Pull out from the material below all lines with "documentation".

#### EXERCISE DATA ####

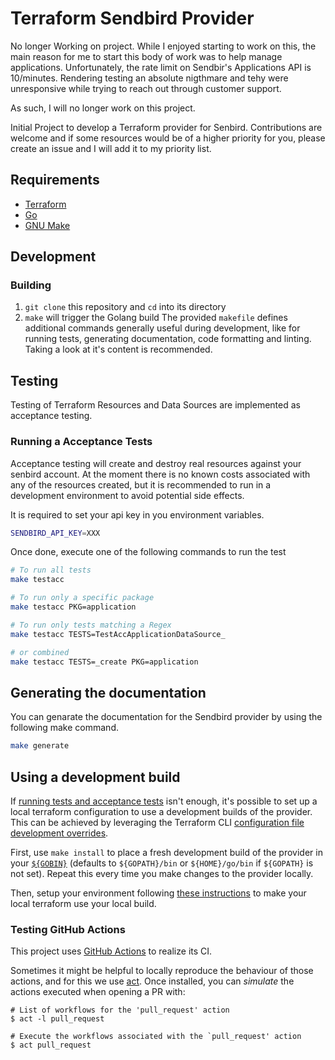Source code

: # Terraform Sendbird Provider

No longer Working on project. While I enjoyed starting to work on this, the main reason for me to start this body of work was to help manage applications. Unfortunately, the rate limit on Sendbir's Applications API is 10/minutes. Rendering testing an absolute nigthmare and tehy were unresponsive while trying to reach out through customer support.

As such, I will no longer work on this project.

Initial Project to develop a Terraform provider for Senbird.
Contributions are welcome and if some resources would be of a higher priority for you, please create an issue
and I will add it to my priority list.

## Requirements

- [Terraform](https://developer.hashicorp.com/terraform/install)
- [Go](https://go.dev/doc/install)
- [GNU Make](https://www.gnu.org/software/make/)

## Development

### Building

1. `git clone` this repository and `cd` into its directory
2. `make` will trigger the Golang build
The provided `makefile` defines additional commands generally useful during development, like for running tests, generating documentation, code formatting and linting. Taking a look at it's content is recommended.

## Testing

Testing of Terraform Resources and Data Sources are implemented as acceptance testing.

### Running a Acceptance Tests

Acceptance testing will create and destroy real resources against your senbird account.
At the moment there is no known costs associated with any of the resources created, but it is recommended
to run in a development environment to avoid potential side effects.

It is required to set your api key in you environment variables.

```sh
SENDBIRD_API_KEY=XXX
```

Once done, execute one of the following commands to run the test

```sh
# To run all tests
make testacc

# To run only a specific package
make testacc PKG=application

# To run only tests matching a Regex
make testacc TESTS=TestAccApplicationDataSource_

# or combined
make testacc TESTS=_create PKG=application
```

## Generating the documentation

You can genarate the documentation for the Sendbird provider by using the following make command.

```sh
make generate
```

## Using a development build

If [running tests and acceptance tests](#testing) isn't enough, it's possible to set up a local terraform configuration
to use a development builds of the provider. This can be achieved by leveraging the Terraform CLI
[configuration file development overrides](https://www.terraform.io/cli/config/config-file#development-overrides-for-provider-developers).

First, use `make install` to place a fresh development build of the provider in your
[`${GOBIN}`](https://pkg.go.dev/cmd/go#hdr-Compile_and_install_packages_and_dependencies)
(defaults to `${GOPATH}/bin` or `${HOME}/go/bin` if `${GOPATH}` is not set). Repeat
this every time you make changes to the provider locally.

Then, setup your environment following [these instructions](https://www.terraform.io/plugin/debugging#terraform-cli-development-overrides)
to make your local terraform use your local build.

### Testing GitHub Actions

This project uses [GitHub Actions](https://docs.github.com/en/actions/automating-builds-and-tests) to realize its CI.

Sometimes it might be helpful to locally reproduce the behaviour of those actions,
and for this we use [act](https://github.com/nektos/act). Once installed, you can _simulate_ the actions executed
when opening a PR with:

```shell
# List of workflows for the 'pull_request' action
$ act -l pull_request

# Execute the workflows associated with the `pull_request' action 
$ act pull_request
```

####

(RESPONSE TO THIS EXERCISE):
The provided `makefile` defines additional commands generally useful during development, like for running tests, generating documentation, code formatting and linting. Taking a look at it's content is recommended.
## Generating the documentation
You can genarate the documentation for the Sendbird provider by using the following make command.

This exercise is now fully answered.